— Exercise description —
Write the data out again exactly and in full.

(Records drawn from a dataset)
+ + + + +
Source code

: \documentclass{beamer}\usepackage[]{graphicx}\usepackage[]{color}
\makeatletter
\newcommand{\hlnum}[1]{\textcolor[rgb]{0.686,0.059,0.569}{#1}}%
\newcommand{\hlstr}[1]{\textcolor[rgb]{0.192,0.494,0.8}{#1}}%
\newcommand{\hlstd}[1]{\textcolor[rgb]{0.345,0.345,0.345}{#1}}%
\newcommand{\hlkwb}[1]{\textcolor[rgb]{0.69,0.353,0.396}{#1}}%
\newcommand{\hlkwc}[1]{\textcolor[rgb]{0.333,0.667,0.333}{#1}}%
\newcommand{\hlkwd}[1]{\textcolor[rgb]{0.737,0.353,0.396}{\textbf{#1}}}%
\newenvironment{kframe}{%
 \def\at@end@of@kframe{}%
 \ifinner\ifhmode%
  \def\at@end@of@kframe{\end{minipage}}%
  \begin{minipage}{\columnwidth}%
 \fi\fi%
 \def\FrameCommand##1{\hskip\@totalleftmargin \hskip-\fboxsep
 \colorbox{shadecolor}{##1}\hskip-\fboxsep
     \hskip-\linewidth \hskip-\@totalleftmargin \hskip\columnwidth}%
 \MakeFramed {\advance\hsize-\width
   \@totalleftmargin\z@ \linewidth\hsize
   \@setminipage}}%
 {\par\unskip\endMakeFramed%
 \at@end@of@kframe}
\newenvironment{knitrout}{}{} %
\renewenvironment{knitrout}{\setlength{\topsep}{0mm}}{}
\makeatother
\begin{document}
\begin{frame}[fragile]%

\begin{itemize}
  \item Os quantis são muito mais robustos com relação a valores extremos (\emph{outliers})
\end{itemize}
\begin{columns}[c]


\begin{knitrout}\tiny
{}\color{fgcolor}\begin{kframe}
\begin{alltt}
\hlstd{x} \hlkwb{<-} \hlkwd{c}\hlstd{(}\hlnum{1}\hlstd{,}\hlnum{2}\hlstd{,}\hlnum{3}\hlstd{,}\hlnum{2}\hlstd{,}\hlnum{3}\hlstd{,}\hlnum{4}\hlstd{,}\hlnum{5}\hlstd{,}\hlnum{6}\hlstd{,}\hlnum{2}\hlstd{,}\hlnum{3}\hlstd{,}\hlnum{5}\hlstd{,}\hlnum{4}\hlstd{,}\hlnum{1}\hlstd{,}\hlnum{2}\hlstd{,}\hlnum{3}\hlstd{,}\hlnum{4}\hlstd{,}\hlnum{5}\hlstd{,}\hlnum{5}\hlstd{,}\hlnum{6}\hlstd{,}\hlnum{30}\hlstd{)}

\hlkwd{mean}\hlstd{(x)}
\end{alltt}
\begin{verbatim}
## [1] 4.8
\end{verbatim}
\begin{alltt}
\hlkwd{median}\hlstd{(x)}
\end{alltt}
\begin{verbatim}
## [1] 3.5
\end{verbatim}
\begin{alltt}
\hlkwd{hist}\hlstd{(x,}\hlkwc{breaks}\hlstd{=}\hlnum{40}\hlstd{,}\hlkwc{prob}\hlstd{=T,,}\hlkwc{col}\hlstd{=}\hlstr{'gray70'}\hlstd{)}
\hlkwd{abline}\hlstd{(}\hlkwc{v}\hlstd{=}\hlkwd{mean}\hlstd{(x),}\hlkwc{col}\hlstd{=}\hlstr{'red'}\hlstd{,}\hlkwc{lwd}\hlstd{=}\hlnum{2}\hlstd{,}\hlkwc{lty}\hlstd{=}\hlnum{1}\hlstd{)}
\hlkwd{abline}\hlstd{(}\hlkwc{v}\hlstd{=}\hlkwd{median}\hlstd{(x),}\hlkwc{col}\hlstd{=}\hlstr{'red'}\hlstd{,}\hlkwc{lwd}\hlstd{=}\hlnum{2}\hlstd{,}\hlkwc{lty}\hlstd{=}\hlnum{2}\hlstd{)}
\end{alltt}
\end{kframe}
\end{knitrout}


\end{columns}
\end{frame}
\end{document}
+ + + + +
— Solved problem —
Source code

: \documentclass{beamer}\usepackage[]{graphicx}\usepackage[]{color}
\makeatletter
\newcommand{\hlnum}[1]{\textcolor[rgb]{0.686,0.059,0.569}{#1}}%
\newcommand{\hlstr}[1]{\textcolor[rgb]{0.192,0.494,0.8}{#1}}%
\newcommand{\hlstd}[1]{\textcolor[rgb]{0.345,0.345,0.345}{#1}}%
\newcommand{\hlkwb}[1]{\textcolor[rgb]{0.69,0.353,0.396}{#1}}%
\newcommand{\hlkwc}[1]{\textcolor[rgb]{0.333,0.667,0.333}{#1}}%
\newcommand{\hlkwd}[1]{\textcolor[rgb]{0.737,0.353,0.396}{\textbf{#1}}}%
\newenvironment{kframe}{%
 \def\at@end@of@kframe{}%
 \ifinner\ifhmode%
  \def\at@end@of@kframe{\end{minipage}}%
  \begin{minipage}{\columnwidth}%
 \fi\fi%
 \def\FrameCommand##1{\hskip\@totalleftmargin \hskip-\fboxsep
 \colorbox{shadecolor}{##1}\hskip-\fboxsep
     \hskip-\linewidth \hskip-\@totalleftmargin \hskip\columnwidth}%
 \MakeFramed {\advance\hsize-\width
   \@totalleftmargin\z@ \linewidth\hsize
   \@setminipage}}%
 {\par\unskip\endMakeFramed%
 \at@end@of@kframe}
\newenvironment{knitrout}{}{} %
\renewenvironment{knitrout}{\setlength{\topsep}{0mm}}{}
\makeatother
\begin{document}
\begin{frame}[fragile]%

\begin{itemize}
  \item Os quantis são muito mais robustos com relação a valores extremos (\emph{outliers})
\end{itemize}
\begin{columns}[c]


\begin{knitrout}\tiny
{}\color{fgcolor}\begin{kframe}
\begin{alltt}
\hlstd{x} \hlkwb{<-} \hlkwd{c}\hlstd{(}\hlnum{1}\hlstd{,}\hlnum{2}\hlstd{,}\hlnum{3}\hlstd{,}\hlnum{2}\hlstd{,}\hlnum{3}\hlstd{,}\hlnum{4}\hlstd{,}\hlnum{5}\hlstd{,}\hlnum{6}\hlstd{,}\hlnum{2}\hlstd{,}\hlnum{3}\hlstd{,}\hlnum{5}\hlstd{,}\hlnum{4}\hlstd{,}\hlnum{1}\hlstd{,}\hlnum{2}\hlstd{,}\hlnum{3}\hlstd{,}\hlnum{4}\hlstd{,}\hlnum{5}\hlstd{,}\hlnum{5}\hlstd{,}\hlnum{6}\hlstd{,}\hlnum{30}\hlstd{)}

\hlkwd{mean}\hlstd{(x)}
\end{alltt}
\begin{verbatim}
## [1] 4.8
\end{verbatim}
\begin{alltt}
\hlkwd{median}\hlstd{(x)}
\end{alltt}
\begin{verbatim}
## [1] 3.5
\end{verbatim}
\begin{alltt}
\hlkwd{hist}\hlstd{(x,}\hlkwc{breaks}\hlstd{=}\hlnum{40}\hlstd{,}\hlkwc{prob}\hlstd{=T,,}\hlkwc{col}\hlstd{=}\hlstr{'gray70'}\hlstd{)}
\hlkwd{abline}\hlstd{(}\hlkwc{v}\hlstd{=}\hlkwd{mean}\hlstd{(x),}\hlkwc{col}\hlstd{=}\hlstr{'red'}\hlstd{,}\hlkwc{lwd}\hlstd{=}\hlnum{2}\hlstd{,}\hlkwc{lty}\hlstd{=}\hlnum{1}\hlstd{)}
\hlkwd{abline}\hlstd{(}\hlkwc{v}\hlstd{=}\hlkwd{median}\hlstd{(x),}\hlkwc{col}\hlstd{=}\hlstr{'red'}\hlstd{,}\hlkwc{lwd}\hlstd{=}\hlnum{2}\hlstd{,}\hlkwc{lty}\hlstd{=}\hlnum{2}\hlstd{)}
\end{alltt}
\end{kframe}
\end{knitrout}


\end{columns}
\end{frame}
\end{document}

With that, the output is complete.